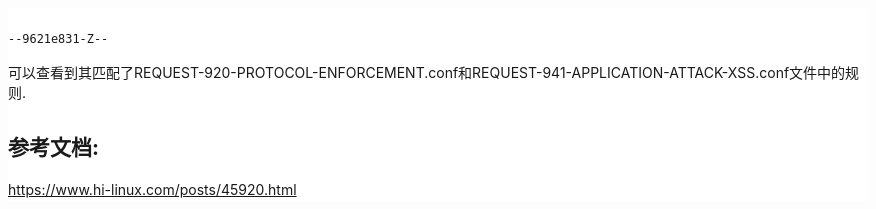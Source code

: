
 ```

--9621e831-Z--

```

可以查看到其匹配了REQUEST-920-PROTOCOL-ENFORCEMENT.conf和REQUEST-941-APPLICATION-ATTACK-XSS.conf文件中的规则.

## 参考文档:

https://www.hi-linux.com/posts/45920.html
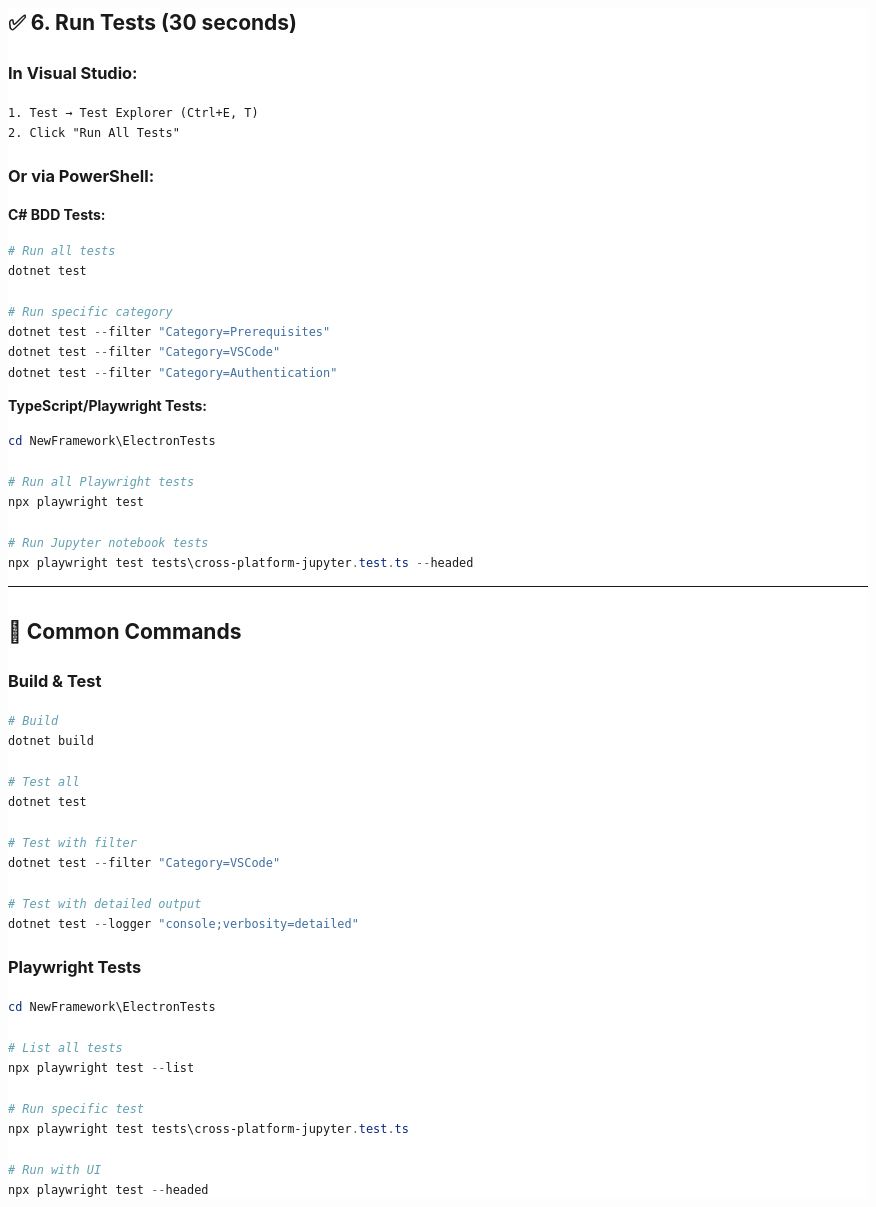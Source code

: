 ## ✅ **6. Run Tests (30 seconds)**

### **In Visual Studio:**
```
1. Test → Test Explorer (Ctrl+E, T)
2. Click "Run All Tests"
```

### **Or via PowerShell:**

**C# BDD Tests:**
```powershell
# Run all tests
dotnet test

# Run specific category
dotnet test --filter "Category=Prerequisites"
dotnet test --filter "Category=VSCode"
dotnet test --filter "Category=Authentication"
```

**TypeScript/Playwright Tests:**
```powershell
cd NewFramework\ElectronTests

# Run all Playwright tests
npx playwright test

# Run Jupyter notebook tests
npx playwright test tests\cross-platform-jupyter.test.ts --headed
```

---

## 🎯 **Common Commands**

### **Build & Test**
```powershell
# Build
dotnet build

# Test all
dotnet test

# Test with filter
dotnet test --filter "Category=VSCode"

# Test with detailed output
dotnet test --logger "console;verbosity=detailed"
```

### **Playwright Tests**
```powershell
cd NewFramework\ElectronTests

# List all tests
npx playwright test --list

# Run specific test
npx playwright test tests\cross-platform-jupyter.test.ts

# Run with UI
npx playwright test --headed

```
════
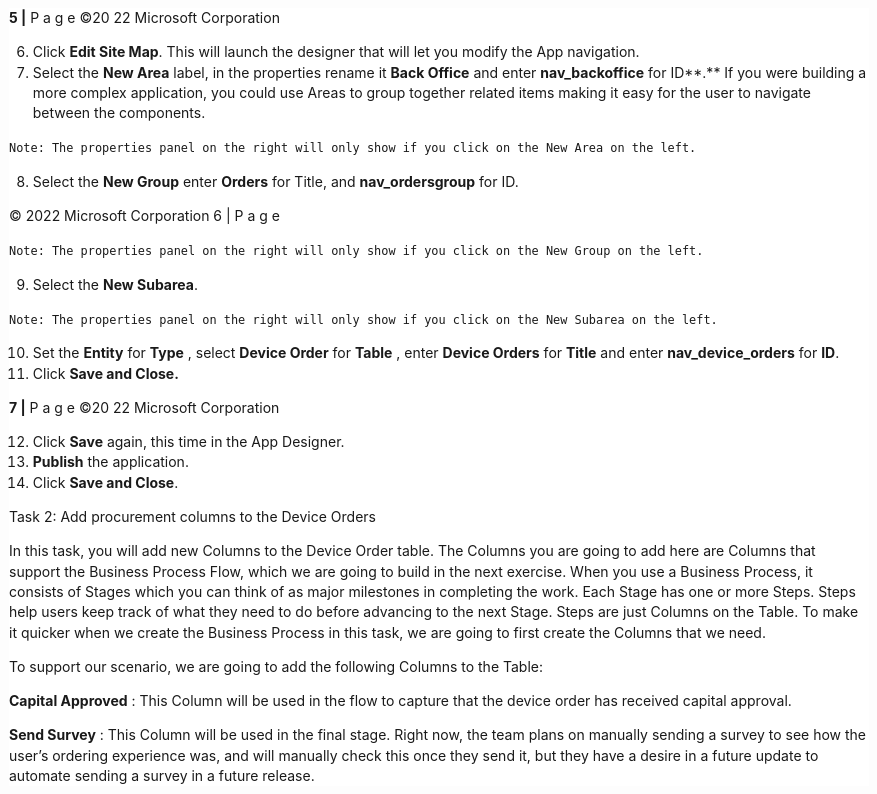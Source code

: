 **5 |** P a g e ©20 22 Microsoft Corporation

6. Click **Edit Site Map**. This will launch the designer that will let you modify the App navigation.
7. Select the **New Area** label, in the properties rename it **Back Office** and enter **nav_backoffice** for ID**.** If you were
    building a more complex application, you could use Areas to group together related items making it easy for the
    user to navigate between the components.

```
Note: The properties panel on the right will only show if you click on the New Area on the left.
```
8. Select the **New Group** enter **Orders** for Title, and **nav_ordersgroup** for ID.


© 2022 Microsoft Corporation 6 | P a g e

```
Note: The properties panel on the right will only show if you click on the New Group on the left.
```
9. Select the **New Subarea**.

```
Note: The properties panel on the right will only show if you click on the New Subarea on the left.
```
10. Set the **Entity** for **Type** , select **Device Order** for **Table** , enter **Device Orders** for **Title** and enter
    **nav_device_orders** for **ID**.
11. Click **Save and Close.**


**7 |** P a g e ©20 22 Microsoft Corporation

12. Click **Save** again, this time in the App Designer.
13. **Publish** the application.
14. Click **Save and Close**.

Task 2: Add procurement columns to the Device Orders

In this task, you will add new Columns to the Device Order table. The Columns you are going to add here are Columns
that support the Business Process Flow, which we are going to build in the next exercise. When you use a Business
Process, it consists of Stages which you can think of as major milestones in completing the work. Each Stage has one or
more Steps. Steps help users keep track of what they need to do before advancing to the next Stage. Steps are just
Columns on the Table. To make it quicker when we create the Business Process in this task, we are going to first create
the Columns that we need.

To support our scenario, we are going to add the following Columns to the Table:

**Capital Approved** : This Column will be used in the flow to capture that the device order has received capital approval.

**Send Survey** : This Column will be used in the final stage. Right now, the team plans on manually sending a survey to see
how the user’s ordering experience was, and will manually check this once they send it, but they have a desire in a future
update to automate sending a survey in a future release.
════
Within the data, tally each line containing the string "they". Answer with the number by itself.

RESULT FOR THIS TASK
2